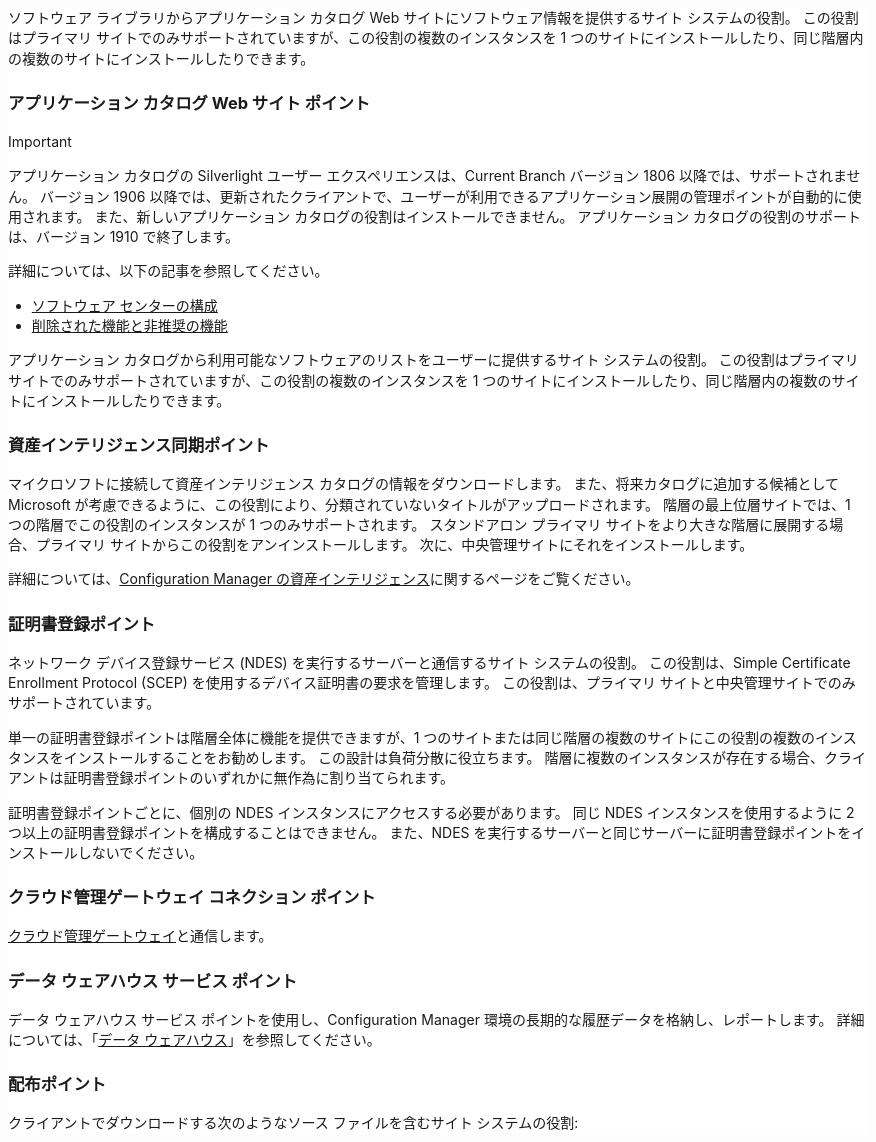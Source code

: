 ソフトウェア ライブラリからアプリケーション カタログ Web サイトにソフトウェア情報を提供するサイト システムの役割。 この役割はプライマリ サイトでのみサポートされていますが、この役割の複数のインスタンスを 1 つのサイトにインストールしたり、同じ階層内の複数のサイトにインストールしたりできます。  

### <a name="application-catalog-website-point"></a>アプリケーション カタログ Web サイト ポイント

> [!Important]
> アプリケーション カタログの Silverlight ユーザー エクスペリエンスは、Current Branch バージョン 1806 以降では、サポートされません。 バージョン 1906 以降では、更新されたクライアントで、ユーザーが利用できるアプリケーション展開の管理ポイントが自動的に使用されます。 また、新しいアプリケーション カタログの役割はインストールできません。 アプリケーション カタログの役割のサポートは、バージョン 1910 で終了します。  
>
> 詳細については、以下の記事を参照してください。
>
> - [ソフトウェア センターの構成](../../../apps/plan-design/plan-for-software-center.md#bkmk_userex)
> - [削除された機能と非推奨の機能](../changes/deprecated/removed-and-deprecated-cmfeatures.md)  

アプリケーション カタログから利用可能なソフトウェアのリストをユーザーに提供するサイト システムの役割。 この役割はプライマリ サイトでのみサポートされていますが、この役割の複数のインスタンスを 1 つのサイトにインストールしたり、同じ階層内の複数のサイトにインストールしたりできます。  

### <a name="asset-intelligence-synchronization-point"></a>資産インテリジェンス同期ポイント

マイクロソフトに接続して資産インテリジェンス カタログの情報をダウンロードします。 また、将来カタログに追加する候補として Microsoft が考慮できるように、この役割により、分類されていないタイトルがアップロードされます。 階層の最上位層サイトでは、1 つの階層でこの役割のインスタンスが 1 つのみサポートされます。 スタンドアロン プライマリ サイトをより大きな階層に展開する場合、プライマリ サイトからこの役割をアンインストールします。 次に、中央管理サイトにそれをインストールします。

詳細については、[Configuration Manager の資産インテリジェンス](../../clients/manage/asset-intelligence/introduction-to-asset-intelligence.md)に関するページをご覧ください。  

### <a name="certificate-registration-point"></a>証明書登録ポイント

ネットワーク デバイス登録サービス (NDES) を実行するサーバーと通信するサイト システムの役割。 この役割は、Simple Certificate Enrollment Protocol (SCEP) を使用するデバイス証明書の要求を管理します。 この役割は、プライマリ サイトと中央管理サイトでのみサポートされています。

単一の証明書登録ポイントは階層全体に機能を提供できますが、1 つのサイトまたは同じ階層の複数のサイトにこの役割の複数のインスタンスをインストールすることをお勧めします。 この設計は負荷分散に役立ちます。 階層に複数のインスタンスが存在する場合、クライアントは証明書登録ポイントのいずれかに無作為に割り当てられます。  

証明書登録ポイントごとに、個別の NDES インスタンスにアクセスする必要があります。 同じ NDES インスタンスを使用するように 2 つ以上の証明書登録ポイントを構成することはできません。 また、NDES を実行するサーバーと同じサーバーに証明書登録ポイントをインストールしないでください。  

### <a name="cloud-management-gateway-connection-point"></a>クラウド管理ゲートウェイ コネクション ポイント

[クラウド管理ゲートウェイ](../../clients/manage/cmg/plan-cloud-management-gateway.md)と通信します。  

### <a name="data-warehouse-service-point"></a>データ ウェアハウス サービス ポイント

データ ウェアハウス サービス ポイントを使用し、Configuration Manager 環境の長期的な履歴データを格納し、レポートします。 詳細については、「[データ ウェアハウス](../../servers/manage/data-warehouse.md)」を参照してください。  

### <a name="distribution-point"></a>配布ポイント

クライアントでダウンロードする次のようなソース ファイルを含むサイト システムの役割:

################

Reproduce every line from the listing above that holds the word "ウェアハウス".

*Finished task*:
### <a name="data-warehouse-service-point"></a>データ ウェアハウス サービス ポイント
データ ウェアハウス サービス ポイントを使用し、Configuration Manager 環境の長期的な履歴データを格納し、レポートします。 詳細については、「[データ ウェアハウス](../../servers/manage/data-warehouse.md)」を参照してください。  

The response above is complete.